OTA HD = Digital, so yes.

But it would be stupid.


----------



## bkdtv

Arcady said:


> Many of the channels in my "digital" tier (over 70 channels in fact) are actually analog. This is on Time Warner Cable in Dallas, not some rinky-dink cable company.


Time Warner already does digital simulcast in almost every part of the Dallas / FW area. If you don't get digital simulcast on your Series3, that is probably a headend configuration problem.

TWC has announced plans to have digital simulcast up in ~100% of its markets (with some SDV in about 75%) by January 2008. That SDV does pose a problem for the Series3, but Verizon FiOS should be available in much of N. Texas by end 2007.


----------



## wmcbrine

Neenahboy said:


> So what are the odds on them screwing us with no HDMI on the Lite as a model differentiation tactic?


Zero. The content cartels want _everything_ to be HDMI. They'd like to see _component_ phased out.


----------



## Adam1115

bkdtv said:


> For the most part, if you have Comcast, you have digital simulcast.
> 
> Just because cable companies offer analog does not mean they don't also offer those channels in digital. In almost every market, save for Chicago, Comcast offers "extended basic" cable service in analog. However, they also offer that same service in digital for the same price (or $1 more, depending on market). If you use an analog tuner, you get the analog versions; if use a STB, you get the digital versions.
> 
> All cable companies are moving to digital because that is the only way they can compete with satellite.

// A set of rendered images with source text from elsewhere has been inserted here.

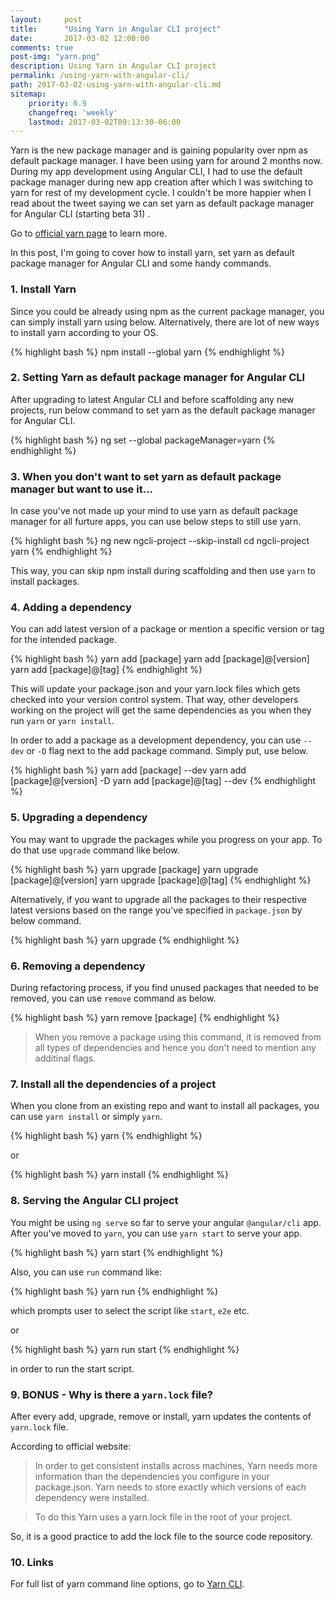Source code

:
 ```yaml
---
layout:     post
title:      "Using Yarn in Angular CLI project"
date:       2017-03-02 12:00:00
comments: true
post-img: "yarn.png"
description: Using Yarn in Angular CLI project
permalink: /using-yarn-with-angular-cli/
path: 2017-03-02-using-yarn-with-angular-cli.md
sitemap:
    priority: 0.9
    changefreq: 'weekly'
    lastmod: 2017-03-02T09:13:30-06:00
---
```


Yarn is the new package manager and is gaining popularity over npm as default package manager. I have been using yarn for around 2 months now. During my app development using Angular CLI, I had to use the default package manager during new app creation after which I was switching to yarn for rest of my development cycle. I couldn't be more happier when I read about the tweet saying we can set yarn as default package manager for Angular CLI (starting beta 31) .

Go to [official yarn page](https://yarnpkg.com/) to learn more.

In this post, I'm going to cover how to install yarn, set yarn as default package manager for Angular CLI and some handy commands.

### 1. Install Yarn

Since you could be already using npm as the current package manager, you can simply install yarn using below. Alternatively, there are lot of new ways to install yarn according to your OS.

{% highlight bash %}
    npm install --global yarn
{% endhighlight %}

### 2. Setting Yarn as default package manager for Angular CLI

After upgrading to latest Angular CLI and before scaffolding any new projects, run below command to set yarn as the default package manager for Angular CLI.

{% highlight bash %}
    ng set --global packageManager=yarn
{% endhighlight %}

### 3. When you don't want to set yarn as default package manager but want to use it...

In case you've not made up your mind to use yarn as default package manager for all furture apps, you can use below steps to still use yarn.

{% highlight bash %}
    ng new ngcli-project --skip-install
    cd ngcli-project
    yarn
{% endhighlight %}

This way, you can skip npm install during scaffolding and then use `yarn` to install packages.

### 4. Adding a dependency

You can add latest version of a package or mention a specific version or tag for the intended package.

{% highlight bash %}
    yarn add [package]
    yarn add [package]@[version]
    yarn add [package]@[tag]
{% endhighlight %}

This will  update your package.json and your yarn.lock files which gets checked into your version control system. That way, other developers working on the project will get the same dependencies as you when they run `yarn` or `yarn install`.

In order to add a package as a development dependency, you can use `--dev` or `-D` flag next to the add package command. Simply put, use below.

{% highlight bash %}
    yarn add [package] --dev
    yarn add [package]@[version] -D
    yarn add [package]@[tag] --dev
{% endhighlight %}

### 5. Upgrading a dependency

You may want to upgrade the packages while you progress on your app. To do that use `upgrade` command like below.

{% highlight bash %}
    yarn upgrade [package]
    yarn upgrade [package]@[version]
    yarn upgrade [package]@[tag]
{% endhighlight %}

Alternatively, if you want to upgrade all the packages to their respective latest versions based on the range you've specified in `package.json` by below command.

{% highlight bash %}
    yarn upgrade
{% endhighlight %}

### 6. Removing a dependency

During refactoring process, if you find unused packages that needed to be removed, you can use `remove` command as below.

{% highlight bash %}
    yarn remove [package]
{% endhighlight %}

> When you remove a package using this command, it is removed from all types of dependencies and hence you don't need to mention any additinal flags.

### 7. Install all the dependencies of a project

When you clone from an existing repo and want to install all packages, you can use `yarn install` or simply `yarn`.

{% highlight bash %}
    yarn
{% endhighlight %}

or 

{% highlight bash %}
    yarn install
{% endhighlight %}

### 8. Serving the Angular CLI project

You might be using `ng serve` so far to serve your angular `@angular/cli` app. After you've moved to `yarn`, you can use `yarn start` to serve your app.

{% highlight bash %}
    yarn start
{% endhighlight %}

Also, you can use `run` command like:

{% highlight bash %}
    yarn run
{% endhighlight %}

which prompts user to select the script like `start`, `e2e` etc.

or 

{% highlight bash %}
    yarn run start
{% endhighlight %}

in order to run the start script.

### 9. BONUS - Why is there a `yarn.lock` file?

After every add, upgrade, remove or install, yarn updates the contents of `yarn.lock` file.

According to official website:

> In order to get consistent installs across machines, Yarn needs more information than the dependencies you configure in your package.json. Yarn needs to store exactly which versions of each dependency were installed.

> To do this Yarn uses a yarn.lock file in the root of your project. 

So, it is a good practice to add the lock file to the source code repository.

### 10. Links

For full list of yarn command line options, go to [Yarn CLI](https://yarnpkg.com/en/docs/cli/).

You're (sort of) right that it appears they have dropped the price of digital. Used to be much more expensive than analog. Looks like here, digital cable is $49.99 a month, "Standard Cable" is $48.99. BUT, you can't get digital cable for $49.99. You need either a STB, that they will happily RENT to you for an ADDITIONAL fee ($9.95/mo) or a CableCARD, which costs a few bucks a month plus an installation fee.

So really to be fair, digital cable is $3-$10.95 a month more than analog PER OUTLET (so two TV's? Three?).

But then there's the fact that I have "Basic Cable", which means I get about 25-30 channels, but they won't sell me a cablecard or STB unless I up it to digital cable, which is $35/mo more! They won't even LET me get HBO unless I pay the additional $35/mo. I get all the channels I need, why would I pay so much to see pixilation instead of static on a handful of channels I hardly watch?


----------



## Arcady

bkdtv said:


> Time Warner already does digital simulcast in almost every part of the Dallas / FW area.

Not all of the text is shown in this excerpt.